In promoting the participation of institutional investors, over-the-counter (OTC) trading is an indispensable channel or one that is currently ignored by the crypto market. Specifically, let's take the global Bitcoin as an example. According to CryptoQuant statistics, the daily balance of OTC trading desks fluctuates between 100,000 and 500,000 BTC (calculated at a BTC price of approximately $65,000, approximately $6.5 billion to $32.5 billion). In contrast, the average daily inflow of Bitcoin ETFs is approximately $122 million (Farside Invest data, as of July 5, UTC+8), which is equivalent to dozens to hundreds of times more than OTC trading.

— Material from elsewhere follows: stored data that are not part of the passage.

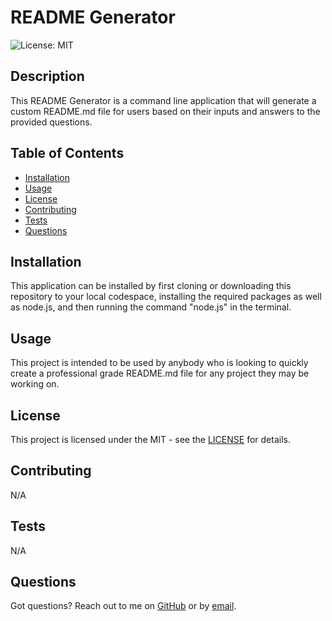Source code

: # README Generator

![License: MIT](https://img.shields.io/badge/License-MIT-yellow.svg)

## Description
This README Generator is a command line application that will generate a custom README.md file for users based on their inputs and answers to the provided questions.

## Table of Contents
- [Installation](#installation)
- [Usage](#usage)
- [License](#license)
- [Contributing](#contributing)
- [Tests](#tests)
- [Questions](#questions)

## Installation
This application can be installed by first cloning or downloading this repository to your local codespace, installing the required packages as well as node.js, and then running the command "node.js" in the terminal.

## Usage
This project is intended to be used by anybody who is looking to quickly create a professional grade README.md file for any project they may be working on.

## License
This project is licensed under the MIT - see the [LICENSE](https://opensource.org/licenses/MIT) for details.

## Contributing
N/A

## Tests
N/A

## Questions
Got questions? Reach out to me on [GitHub](https://github.com/Jarede712) or by [email](mailto:jaredeichhorst@gmail.com).

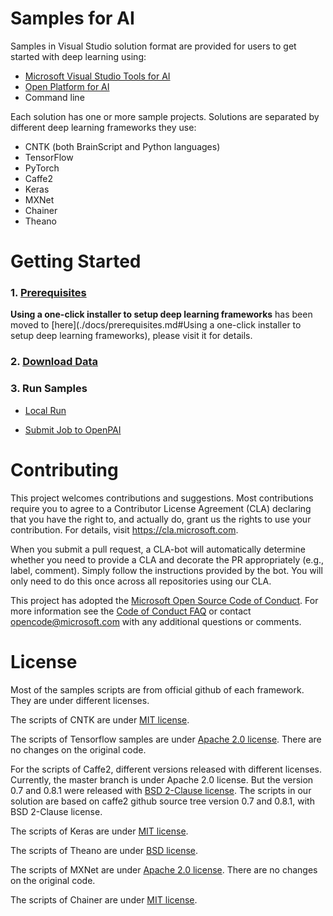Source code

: # Samples for AI

Samples in Visual Studio solution format are provided for users to get started with deep learning using:
- [Microsoft Visual Studio Tools for AI](https://github.com/Microsoft/vs-tools-for-ai)
- [Open Platform for AI](https://github.com/Microsoft/pai)
- Command line

Each solution has one or more sample projects.
Solutions are separated by different deep learning frameworks they use:
- CNTK (both BrainScript and Python languages)
- TensorFlow
- PyTorch
- Caffe2
- Keras
- MXNet
- Chainer
- Theano


# Getting Started

### 1. [Prerequisites](./docs/prerequisites.md)
   **Using a one-click installer to setup deep learning frameworks** has been moved to [here](./docs/prerequisites.md#Using a one-click installer to setup deep learning frameworks), please visit it for details.

### 2. [Download Data](./docs/download_data.md)

### 3. Run Samples

   - [Local Run](./docs/local_run.md)

   - [Submit Job to OpenPAI](./docs/submit_job_to_pai.md)


# Contributing

This project welcomes contributions and suggestions. Most contributions require you to
agree to a Contributor License Agreement (CLA) declaring that you have the right to,
and actually do, grant us the rights to use your contribution. For details, visit
https://cla.microsoft.com.

When you submit a pull request, a CLA-bot will automatically determine whether you need
to provide a CLA and decorate the PR appropriately (e.g., label, comment). Simply follow the
instructions provided by the bot. You will only need to do this once across all repositories using our CLA.

This project has adopted the [Microsoft Open Source Code of Conduct](https://opensource.microsoft.com/codeofconduct/).
For more information see the [Code of Conduct FAQ](https://opensource.microsoft.com/codeofconduct/faq/)
or contact [opencode@microsoft.com](mailto:opencode@microsoft.com) with any additional questions or comments.


# License

Most of the samples scripts are from official github of each framework. They are under different licenses.

The scripts of CNTK are under [MIT license](https://en.wikipedia.org/wiki/MIT_License).

The scripts of Tensorflow samples are under [Apache 2.0 license](https://en.wikipedia.org/wiki/Apache_License#Version_2.0).
There are no changes on the original code.

For the scripts of Caffe2, different versions released with different licenses.
Currently, the master branch is under Apache 2.0 license. But the version 0.7 and 0.8.1 were released with [BSD 2-Clause license](https://github.com/caffe2/caffe2/tree/v0.8.1).
The scripts in our solution are based on caffe2 github source tree version 0.7 and 0.8.1, with BSD 2-Clause license.

The scripts of Keras are under [MIT license](https://github.com/fchollet/keras/blob/master/LICENSE).

The scripts of Theano are under [BSD license](https://en.wikipedia.org/wiki/BSD_licenses).

The scripts of MXNet are under [Apache 2.0 license](https://en.wikipedia.org/wiki/Apache_License#Version_2.0).
There are no changes on the original code.

The scripts of Chainer are under [MIT license](https://github.com/chainer/chainer/blob/master/LICENSE).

The OTC that everyone is familiar with in the crypto market is slightly different. The OTC we are familiar with is more of a bridge between legal currency and cryptocurrency. This is because before the emergence of compliant channels such as ETFs, the OTC channel was the main channel accessible to the public. However, from the perspective of the financial market, the other two financial market functions of OTC - the main channel for large transactions and liquidity provision and market stability - need to be developed.

In terms of institutional investors, RWA is another frequently mentioned method. However, I believe that RWA needs to truly use crypto assets as accounting units to improve liquidity, and RWA should be issued on the public chain, rather than limited to alliance chains or private chains. At present, RWA is still mainly in the enterprise-level alliance chain or the alliance chain between financial institutions. For example, Hedera, which cooperated with Blackrock in April this year, tokenized the money market fund (MMF) using an incompletely decentralized public chain solution.

As the Web3 market continues to evolve, we can see its inherent changes. The crypto market has gradually transformed from a niche market that used to be a safe haven to a field that is highly sensitive to economic dynamics. Bitcoin has also transformed from "digital gold" to an "amplifier" for US stock markets such as Nasdaq. In response to the recent liquidity issues in the crypto market, we need to solve them in a multi-pronged way. Not only should we adapt to the fluctuations of the macroeconomic cycle, but we should also pay attention to and develop business areas that have been neglected in the past, so as to inject new vitality and enhance the stability and maturity of the market.